◆ Problem description
Find every line in the records below that holds the word "assignments", and copy it out.

---

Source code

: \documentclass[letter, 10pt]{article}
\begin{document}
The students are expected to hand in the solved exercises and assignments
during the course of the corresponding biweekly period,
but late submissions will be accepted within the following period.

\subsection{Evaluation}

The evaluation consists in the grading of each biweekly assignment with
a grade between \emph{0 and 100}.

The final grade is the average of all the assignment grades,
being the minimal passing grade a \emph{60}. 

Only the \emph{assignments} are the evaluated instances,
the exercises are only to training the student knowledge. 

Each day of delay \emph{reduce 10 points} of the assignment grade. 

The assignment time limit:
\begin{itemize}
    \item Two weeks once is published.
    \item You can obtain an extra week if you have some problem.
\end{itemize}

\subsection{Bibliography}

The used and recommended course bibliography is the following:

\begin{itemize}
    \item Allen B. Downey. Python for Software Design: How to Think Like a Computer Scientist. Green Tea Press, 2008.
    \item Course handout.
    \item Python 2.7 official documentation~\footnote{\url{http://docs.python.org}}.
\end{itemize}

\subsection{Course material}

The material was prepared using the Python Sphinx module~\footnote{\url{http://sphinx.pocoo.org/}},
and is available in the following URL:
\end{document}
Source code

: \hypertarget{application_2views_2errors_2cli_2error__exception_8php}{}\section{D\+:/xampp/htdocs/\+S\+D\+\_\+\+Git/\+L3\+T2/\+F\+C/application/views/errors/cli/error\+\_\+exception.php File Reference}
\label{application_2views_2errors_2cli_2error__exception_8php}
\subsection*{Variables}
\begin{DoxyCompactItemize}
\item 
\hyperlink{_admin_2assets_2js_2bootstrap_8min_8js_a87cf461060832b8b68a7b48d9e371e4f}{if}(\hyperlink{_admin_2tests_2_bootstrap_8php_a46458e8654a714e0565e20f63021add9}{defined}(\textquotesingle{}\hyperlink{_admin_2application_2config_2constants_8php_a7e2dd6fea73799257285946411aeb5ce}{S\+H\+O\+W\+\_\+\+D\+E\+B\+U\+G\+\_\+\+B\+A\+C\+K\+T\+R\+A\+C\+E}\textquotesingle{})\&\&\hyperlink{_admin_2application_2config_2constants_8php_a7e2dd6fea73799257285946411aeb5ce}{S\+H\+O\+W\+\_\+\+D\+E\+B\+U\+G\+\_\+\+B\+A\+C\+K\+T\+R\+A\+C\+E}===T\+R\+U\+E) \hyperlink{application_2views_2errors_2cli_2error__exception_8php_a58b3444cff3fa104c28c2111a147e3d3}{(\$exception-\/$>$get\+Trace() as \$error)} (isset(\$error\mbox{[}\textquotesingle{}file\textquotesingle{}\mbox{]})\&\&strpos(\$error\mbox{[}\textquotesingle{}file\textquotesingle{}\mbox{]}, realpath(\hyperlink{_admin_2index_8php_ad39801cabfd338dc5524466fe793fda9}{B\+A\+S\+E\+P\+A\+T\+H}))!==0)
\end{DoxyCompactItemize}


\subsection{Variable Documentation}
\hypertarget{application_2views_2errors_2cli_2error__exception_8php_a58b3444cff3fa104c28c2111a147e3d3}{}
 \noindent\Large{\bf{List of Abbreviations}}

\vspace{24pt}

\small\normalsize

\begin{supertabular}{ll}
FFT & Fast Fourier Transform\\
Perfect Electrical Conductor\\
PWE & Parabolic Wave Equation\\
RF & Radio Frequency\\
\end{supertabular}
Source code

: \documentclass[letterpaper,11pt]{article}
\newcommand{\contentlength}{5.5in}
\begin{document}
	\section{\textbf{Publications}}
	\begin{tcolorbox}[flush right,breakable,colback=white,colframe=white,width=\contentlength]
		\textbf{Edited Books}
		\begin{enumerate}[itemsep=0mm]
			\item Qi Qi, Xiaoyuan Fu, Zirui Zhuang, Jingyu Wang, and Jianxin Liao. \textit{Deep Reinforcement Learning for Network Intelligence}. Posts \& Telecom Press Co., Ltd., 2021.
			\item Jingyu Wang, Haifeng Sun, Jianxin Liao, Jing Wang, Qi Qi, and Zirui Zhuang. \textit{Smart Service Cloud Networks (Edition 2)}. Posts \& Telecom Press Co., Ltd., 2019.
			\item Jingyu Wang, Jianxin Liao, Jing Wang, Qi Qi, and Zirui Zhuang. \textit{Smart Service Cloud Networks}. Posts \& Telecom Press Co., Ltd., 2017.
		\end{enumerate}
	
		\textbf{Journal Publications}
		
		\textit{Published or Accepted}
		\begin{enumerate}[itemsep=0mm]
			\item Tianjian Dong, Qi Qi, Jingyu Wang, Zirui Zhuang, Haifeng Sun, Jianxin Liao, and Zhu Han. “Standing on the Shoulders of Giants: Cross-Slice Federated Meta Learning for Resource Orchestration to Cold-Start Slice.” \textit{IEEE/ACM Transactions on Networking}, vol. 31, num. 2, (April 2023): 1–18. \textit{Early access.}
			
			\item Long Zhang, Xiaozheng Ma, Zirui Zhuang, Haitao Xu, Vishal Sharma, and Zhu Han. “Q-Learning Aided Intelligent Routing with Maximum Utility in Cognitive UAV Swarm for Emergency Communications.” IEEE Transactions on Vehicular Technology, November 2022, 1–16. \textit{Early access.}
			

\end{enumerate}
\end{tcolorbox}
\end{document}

---

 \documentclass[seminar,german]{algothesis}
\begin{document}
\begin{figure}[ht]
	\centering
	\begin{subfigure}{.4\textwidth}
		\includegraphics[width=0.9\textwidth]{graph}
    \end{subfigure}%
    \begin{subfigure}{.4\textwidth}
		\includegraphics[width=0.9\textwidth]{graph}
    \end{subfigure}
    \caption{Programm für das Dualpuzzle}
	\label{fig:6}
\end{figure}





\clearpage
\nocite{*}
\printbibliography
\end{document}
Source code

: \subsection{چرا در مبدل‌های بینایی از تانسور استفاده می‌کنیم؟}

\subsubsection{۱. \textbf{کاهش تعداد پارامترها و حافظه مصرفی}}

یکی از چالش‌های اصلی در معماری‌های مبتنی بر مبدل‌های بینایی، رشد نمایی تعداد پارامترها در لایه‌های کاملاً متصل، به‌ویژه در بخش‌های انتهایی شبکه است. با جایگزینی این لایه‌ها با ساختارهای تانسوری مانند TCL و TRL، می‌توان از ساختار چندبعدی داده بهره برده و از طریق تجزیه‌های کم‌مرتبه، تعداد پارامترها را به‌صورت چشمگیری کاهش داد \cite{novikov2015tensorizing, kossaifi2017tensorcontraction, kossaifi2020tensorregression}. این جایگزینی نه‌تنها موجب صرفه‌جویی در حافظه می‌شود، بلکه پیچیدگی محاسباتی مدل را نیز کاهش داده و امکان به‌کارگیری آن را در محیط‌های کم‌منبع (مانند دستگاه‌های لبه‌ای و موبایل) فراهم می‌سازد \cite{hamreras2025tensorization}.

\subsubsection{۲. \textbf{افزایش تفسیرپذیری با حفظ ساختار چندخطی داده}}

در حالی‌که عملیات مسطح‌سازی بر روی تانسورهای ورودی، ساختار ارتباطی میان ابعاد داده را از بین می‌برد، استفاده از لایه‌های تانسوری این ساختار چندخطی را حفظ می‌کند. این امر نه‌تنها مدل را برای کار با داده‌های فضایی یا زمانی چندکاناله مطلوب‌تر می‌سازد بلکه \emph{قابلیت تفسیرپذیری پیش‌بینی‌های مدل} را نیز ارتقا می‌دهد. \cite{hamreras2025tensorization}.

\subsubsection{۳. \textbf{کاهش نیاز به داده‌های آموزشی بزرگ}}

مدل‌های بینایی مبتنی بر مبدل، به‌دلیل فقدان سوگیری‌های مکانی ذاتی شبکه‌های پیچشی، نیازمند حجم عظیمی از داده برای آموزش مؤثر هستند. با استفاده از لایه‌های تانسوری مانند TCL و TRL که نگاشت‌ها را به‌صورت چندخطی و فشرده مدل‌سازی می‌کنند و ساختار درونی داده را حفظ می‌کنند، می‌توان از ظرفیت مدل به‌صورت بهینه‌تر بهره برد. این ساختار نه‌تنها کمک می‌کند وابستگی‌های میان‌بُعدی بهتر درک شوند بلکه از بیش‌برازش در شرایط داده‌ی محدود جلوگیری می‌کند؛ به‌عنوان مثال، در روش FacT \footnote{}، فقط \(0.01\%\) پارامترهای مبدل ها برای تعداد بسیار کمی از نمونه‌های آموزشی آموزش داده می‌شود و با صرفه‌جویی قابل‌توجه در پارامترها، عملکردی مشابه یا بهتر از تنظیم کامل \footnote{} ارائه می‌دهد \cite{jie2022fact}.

---

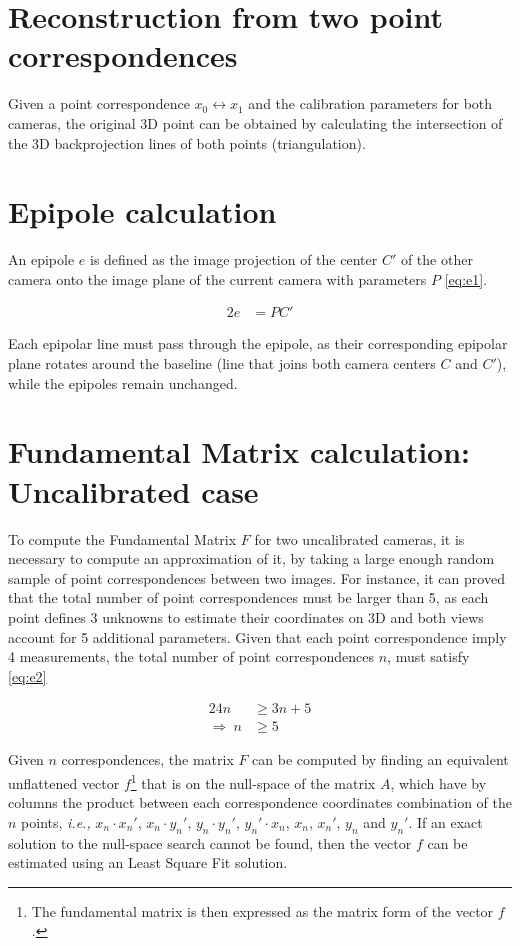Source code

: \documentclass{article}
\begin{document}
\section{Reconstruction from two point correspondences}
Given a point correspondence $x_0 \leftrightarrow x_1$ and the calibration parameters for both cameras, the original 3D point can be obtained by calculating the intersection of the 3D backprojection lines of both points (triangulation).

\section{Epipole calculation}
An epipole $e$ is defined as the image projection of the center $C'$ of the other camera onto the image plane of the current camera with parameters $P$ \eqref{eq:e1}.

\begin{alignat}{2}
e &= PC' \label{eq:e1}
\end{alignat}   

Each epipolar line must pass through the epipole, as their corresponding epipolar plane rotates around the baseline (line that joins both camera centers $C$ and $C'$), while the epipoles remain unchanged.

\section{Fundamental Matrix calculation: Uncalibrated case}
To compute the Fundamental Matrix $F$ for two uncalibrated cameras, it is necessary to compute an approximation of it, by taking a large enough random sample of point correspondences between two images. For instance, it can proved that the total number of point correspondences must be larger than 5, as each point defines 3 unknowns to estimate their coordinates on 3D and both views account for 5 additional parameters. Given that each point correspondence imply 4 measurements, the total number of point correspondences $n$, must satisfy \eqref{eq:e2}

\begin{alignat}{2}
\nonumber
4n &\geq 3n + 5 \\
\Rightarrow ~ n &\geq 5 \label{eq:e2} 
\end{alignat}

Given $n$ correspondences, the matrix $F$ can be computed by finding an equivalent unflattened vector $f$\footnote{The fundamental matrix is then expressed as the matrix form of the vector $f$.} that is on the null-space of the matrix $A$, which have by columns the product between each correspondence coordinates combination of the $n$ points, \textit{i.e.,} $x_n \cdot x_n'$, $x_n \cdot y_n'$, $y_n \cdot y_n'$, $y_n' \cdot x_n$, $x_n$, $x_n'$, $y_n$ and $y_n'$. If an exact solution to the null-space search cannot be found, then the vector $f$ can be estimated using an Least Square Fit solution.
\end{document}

---

◆ Task result
The students are expected to hand in the solved exercises and assignments
Only the \emph{assignments} are the evaluated instances,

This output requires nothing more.